Although elegant, this technique for selecting a random image file suffers from a bad performance bottleneck. Instead of requiring only a single network operation to get the picture from the server to the browser, it needs two round-trips across the network: one for the browser's initial request and redirect and one to fetch the image itself.

You can eliminate this overhead in several different ways. The more obvious technique is to get rid of the redirection entirely and simply send the image file directly. After selecting the random image and placing it in the variable $lucky_one, we replace the last two lines of the handler() subroutine with code like this:

    $subr = $r->lookup_uri($lucky_one);
   $r->content_type($subr->content_type);
   $r->send_http_header;
   return OK unless $r->header_only;
   my $fh = Apache::File->new($subr->filename) || return FORBIDDEN;
   $r->send_fd($fh);

We create yet another subrequest, this one for the selected image file, then use information from the subrequest to set the outgoing content type. We then open up the file and send it with the send_fd() method.

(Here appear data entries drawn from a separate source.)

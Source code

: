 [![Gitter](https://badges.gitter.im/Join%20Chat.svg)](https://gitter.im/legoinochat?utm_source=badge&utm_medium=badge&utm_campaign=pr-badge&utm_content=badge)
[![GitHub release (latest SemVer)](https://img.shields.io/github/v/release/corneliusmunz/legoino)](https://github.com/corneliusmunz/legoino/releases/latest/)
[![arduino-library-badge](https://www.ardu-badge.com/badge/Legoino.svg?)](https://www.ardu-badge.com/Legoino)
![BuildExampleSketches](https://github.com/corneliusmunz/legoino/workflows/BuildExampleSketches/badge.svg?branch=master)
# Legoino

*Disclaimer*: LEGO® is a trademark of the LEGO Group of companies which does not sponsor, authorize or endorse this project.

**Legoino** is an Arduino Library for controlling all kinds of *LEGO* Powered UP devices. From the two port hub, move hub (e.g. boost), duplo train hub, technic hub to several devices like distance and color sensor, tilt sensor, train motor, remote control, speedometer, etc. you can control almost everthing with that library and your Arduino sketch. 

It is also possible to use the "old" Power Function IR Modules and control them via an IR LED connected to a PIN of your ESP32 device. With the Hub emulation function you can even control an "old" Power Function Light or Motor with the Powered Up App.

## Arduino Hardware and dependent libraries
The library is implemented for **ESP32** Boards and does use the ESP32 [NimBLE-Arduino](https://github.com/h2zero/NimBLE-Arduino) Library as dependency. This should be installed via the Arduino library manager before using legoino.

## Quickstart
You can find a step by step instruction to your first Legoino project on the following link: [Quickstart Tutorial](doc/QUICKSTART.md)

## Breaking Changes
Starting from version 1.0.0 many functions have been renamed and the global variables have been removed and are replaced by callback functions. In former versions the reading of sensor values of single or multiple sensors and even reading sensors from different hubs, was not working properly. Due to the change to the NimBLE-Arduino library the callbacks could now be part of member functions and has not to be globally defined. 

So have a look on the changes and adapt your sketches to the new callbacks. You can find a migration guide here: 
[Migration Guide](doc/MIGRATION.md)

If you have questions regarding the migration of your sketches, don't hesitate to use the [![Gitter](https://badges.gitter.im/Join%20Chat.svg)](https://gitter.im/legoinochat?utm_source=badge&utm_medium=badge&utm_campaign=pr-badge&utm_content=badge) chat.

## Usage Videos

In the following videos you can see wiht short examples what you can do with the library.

However, this is still a little wasteful because it requires you to open up the file yourself. A more subtle solution would be to let Apache do the work of sending the file by invoking the subrequest's run() method. run() invokes the subrequest's content handler to send the body of the document, just as if the browser had made the request itself. The code now looks like this:

   my $subr = $r->lookup_uri($lucky_one);
  unless ($subr->status == DOCUMENT_FOLLOWS) {
      $r->log_error("Can't lookup file $lucky_one}: $!");
      return SERVER_ERROR;
  }
  $r->content_type($subr->content_type);
  $r->send_http_header;
  return OK if $r->header_only;
  $subr->run;
  return OK;

We call lookup_uri() and check the value returned by its status() method in order to make sure that it is DOCUMENT_FOLLOWS (status code 200, the same as HTTP_OK). This constant is not exported by Apache::Constants by default but has to be imported explicitly. We then set the main request's content type to the same as that of the subrequest, and send off the appropriate HTTP header. Finally, we call the subrequest's run() method to invoke its content handler and send the contents of the image to the browser.